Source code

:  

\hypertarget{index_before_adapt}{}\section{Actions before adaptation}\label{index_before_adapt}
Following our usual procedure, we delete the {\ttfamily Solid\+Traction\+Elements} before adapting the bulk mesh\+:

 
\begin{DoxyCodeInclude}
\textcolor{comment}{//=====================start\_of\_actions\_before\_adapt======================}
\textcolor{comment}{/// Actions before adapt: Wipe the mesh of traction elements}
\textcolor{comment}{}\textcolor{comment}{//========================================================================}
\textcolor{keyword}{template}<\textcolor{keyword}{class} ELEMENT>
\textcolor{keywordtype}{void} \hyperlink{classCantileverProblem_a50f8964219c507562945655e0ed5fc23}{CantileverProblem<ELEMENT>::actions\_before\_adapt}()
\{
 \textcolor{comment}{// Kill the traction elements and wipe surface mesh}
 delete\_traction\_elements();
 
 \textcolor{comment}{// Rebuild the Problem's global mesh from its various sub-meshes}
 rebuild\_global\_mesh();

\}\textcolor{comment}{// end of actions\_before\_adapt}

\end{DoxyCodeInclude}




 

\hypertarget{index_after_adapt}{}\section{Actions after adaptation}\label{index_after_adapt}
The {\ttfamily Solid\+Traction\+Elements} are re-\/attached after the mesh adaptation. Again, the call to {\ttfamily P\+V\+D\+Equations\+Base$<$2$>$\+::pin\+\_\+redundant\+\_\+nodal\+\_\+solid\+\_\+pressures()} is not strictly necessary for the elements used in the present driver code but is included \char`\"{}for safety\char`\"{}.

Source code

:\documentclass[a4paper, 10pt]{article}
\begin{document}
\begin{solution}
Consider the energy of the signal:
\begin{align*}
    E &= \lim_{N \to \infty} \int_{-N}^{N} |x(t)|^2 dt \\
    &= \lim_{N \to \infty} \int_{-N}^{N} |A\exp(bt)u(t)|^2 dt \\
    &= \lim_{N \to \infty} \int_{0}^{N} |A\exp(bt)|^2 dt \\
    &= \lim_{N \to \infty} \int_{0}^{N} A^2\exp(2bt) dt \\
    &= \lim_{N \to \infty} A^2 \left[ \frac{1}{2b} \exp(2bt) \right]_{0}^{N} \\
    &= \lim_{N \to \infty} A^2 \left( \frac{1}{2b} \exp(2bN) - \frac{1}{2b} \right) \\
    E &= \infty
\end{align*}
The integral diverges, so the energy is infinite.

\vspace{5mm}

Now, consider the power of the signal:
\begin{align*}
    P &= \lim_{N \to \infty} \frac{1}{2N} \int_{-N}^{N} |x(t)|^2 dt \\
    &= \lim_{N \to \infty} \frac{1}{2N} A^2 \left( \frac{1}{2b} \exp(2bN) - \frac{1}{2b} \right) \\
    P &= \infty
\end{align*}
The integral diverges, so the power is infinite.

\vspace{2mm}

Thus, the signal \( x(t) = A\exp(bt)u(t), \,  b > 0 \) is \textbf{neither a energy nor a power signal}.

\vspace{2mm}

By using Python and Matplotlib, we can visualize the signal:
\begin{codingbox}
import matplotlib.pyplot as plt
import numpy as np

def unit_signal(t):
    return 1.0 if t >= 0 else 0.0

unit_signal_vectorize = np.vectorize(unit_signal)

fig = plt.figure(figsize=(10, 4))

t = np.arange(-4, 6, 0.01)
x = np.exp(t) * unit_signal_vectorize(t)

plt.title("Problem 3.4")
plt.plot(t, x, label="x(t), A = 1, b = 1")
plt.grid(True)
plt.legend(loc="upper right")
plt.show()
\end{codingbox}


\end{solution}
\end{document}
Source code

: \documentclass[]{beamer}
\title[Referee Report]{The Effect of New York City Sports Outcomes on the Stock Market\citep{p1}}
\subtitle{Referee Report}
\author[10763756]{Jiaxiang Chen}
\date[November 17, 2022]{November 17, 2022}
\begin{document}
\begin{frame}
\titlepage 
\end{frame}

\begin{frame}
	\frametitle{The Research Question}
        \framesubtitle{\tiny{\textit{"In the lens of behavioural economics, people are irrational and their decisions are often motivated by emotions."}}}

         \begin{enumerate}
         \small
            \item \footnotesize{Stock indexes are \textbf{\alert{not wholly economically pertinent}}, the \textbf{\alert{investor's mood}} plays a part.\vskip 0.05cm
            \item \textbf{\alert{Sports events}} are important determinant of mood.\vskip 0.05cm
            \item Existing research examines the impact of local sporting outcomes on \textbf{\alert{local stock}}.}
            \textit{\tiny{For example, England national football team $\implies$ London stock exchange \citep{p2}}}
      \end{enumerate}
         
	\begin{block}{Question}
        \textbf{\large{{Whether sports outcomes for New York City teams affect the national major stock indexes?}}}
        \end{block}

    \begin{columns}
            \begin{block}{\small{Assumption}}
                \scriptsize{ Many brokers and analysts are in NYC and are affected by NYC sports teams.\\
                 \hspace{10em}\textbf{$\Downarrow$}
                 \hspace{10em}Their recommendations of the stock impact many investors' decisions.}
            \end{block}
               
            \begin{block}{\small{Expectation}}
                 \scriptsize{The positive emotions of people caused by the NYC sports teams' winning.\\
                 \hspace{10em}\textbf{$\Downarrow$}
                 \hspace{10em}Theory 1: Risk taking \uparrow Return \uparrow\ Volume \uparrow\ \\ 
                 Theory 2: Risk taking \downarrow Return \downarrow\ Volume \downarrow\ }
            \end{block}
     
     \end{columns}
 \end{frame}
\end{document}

WHAT IS NEEDED>
An acceptable answer repeats every entry exactly, with nothing omitted.

YOUR SOLUTION>
Source code

:  

\hypertarget{index_before_adapt}{}\section{Actions before adaptation}\label{index_before_adapt}
Following our usual procedure, we delete the {\ttfamily Solid\+Traction\+Elements} before adapting the bulk mesh\+:

 
\begin{DoxyCodeInclude}
\textcolor{comment}{//=====================start\_of\_actions\_before\_adapt======================}
\textcolor{comment}{/// Actions before adapt: Wipe the mesh of traction elements}
\textcolor{comment}{}\textcolor{comment}{//========================================================================}
\textcolor{keyword}{template}<\textcolor{keyword}{class} ELEMENT>
\textcolor{keywordtype}{void} \hyperlink{classCantileverProblem_a50f8964219c507562945655e0ed5fc23}{CantileverProblem<ELEMENT>::actions\_before\_adapt}()
\{
 \textcolor{comment}{// Kill the traction elements and wipe surface mesh}
 delete\_traction\_elements();
 
 \textcolor{comment}{// Rebuild the Problem's global mesh from its various sub-meshes}
 rebuild\_global\_mesh();

\}\textcolor{comment}{// end of actions\_before\_adapt}

\end{DoxyCodeInclude}




 

\hypertarget{index_after_adapt}{}\section{Actions after adaptation}\label{index_after_adapt}
The {\ttfamily Solid\+Traction\+Elements} are re-\/attached after the mesh adaptation. Again, the call to {\ttfamily P\+V\+D\+Equations\+Base$<$2$>$\+::pin\+\_\+redundant\+\_\+nodal\+\_\+solid\+\_\+pressures()} is not strictly necessary for the elements used in the present driver code but is included \char`\"{}for safety\char`\"{}.

Source code

:\documentclass[a4paper, 10pt]{article}
\begin{document}
\begin{solution}
Consider the energy of the signal:
\begin{align*}
    E &= \lim_{N \to \infty} \int_{-N}^{N} |x(t)|^2 dt \\
    &= \lim_{N \to \infty} \int_{-N}^{N} |A\exp(bt)u(t)|^2 dt \\
    &= \lim_{N \to \infty} \int_{0}^{N} |A\exp(bt)|^2 dt \\
    &= \lim_{N \to \infty} \int_{0}^{N} A^2\exp(2bt) dt \\
    &= \lim_{N \to \infty} A^2 \left[ \frac{1}{2b} \exp(2bt) \right]_{0}^{N} \\
    &= \lim_{N \to \infty} A^2 \left( \frac{1}{2b} \exp(2bN) - \frac{1}{2b} \right) \\
    E &= \infty
\end{align*}
The integral diverges, so the energy is infinite.

\vspace{5mm}

Now, consider the power of the signal:
\begin{align*}
    P &= \lim_{N \to \infty} \frac{1}{2N} \int_{-N}^{N} |x(t)|^2 dt \\
    &= \lim_{N \to \infty} \frac{1}{2N} A^2 \left( \frac{1}{2b} \exp(2bN) - \frac{1}{2b} \right) \\
    P &= \infty
\end{align*}
The integral diverges, so the power is infinite.

\vspace{2mm}

Thus, the signal \( x(t) = A\exp(bt)u(t), \,  b > 0 \) is \textbf{neither a energy nor a power signal}.

\vspace{2mm}

By using Python and Matplotlib, we can visualize the signal:
\begin{codingbox}
import matplotlib.pyplot as plt
import numpy as np

def unit_signal(t):
    return 1.0 if t >= 0 else 0.0

unit_signal_vectorize = np.vectorize(unit_signal)

fig = plt.figure(figsize=(10, 4))

t = np.arange(-4, 6, 0.01)
x = np.exp(t) * unit_signal_vectorize(t)

plt.title("Problem 3.4")
plt.plot(t, x, label="x(t), A = 1, b = 1")
plt.grid(True)
plt.legend(loc="upper right")
plt.show()
\end{codingbox}


\end{solution}
\end{document}
Source code

: \documentclass[]{beamer}
\title[Referee Report]{The Effect of New York City Sports Outcomes on the Stock Market\citep{p1}}
\subtitle{Referee Report}
\author[10763756]{Jiaxiang Chen}
\date[November 17, 2022]{November 17, 2022}
\begin{document}
\begin{frame}
\titlepage 
\end{frame}

\begin{frame}
	\frametitle{The Research Question}
        \framesubtitle{\tiny{\textit{"In the lens of behavioural economics, people are irrational and their decisions are often motivated by emotions."}}}

         \begin{enumerate}
         \small
            \item \footnotesize{Stock indexes are \textbf{\alert{not wholly economically pertinent}}, the \textbf{\alert{investor's mood}} plays a part.\vskip 0.05cm
            \item \textbf{\alert{Sports events}} are important determinant of mood.\vskip 0.05cm
            \item Existing research examines the impact of local sporting outcomes on \textbf{\alert{local stock}}.}
            \textit{\tiny{For example, England national football team $\implies$ London stock exchange \citep{p2}}}
      \end{enumerate}
         
	\begin{block}{Question}
        \textbf{\large{{Whether sports outcomes for New York City teams affect the national major stock indexes?}}}
        \end{block}

    \begin{columns}
            \begin{block}{\small{Assumption}}
                \scriptsize{ Many brokers and analysts are in NYC and are affected by NYC sports teams.\\
                 \hspace{10em}\textbf{$\Downarrow$}
                 \hspace{10em}Their recommendations of the stock impact many investors' decisions.}
            \end{block}
               
            \begin{block}{\small{Expectation}}
                 \scriptsize{The positive emotions of people caused by the NYC sports teams' winning.\\
                 \hspace{10em}\textbf{$\Downarrow$}
                 \hspace{10em}Theory 1: Risk taking \uparrow Return \uparrow\ Volume \uparrow\ \\ 
                 Theory 2: Risk taking \downarrow Return \downarrow\ Volume \downarrow\ }
            \end{block}
     
     \end{columns}
 \end{frame}
\end{document}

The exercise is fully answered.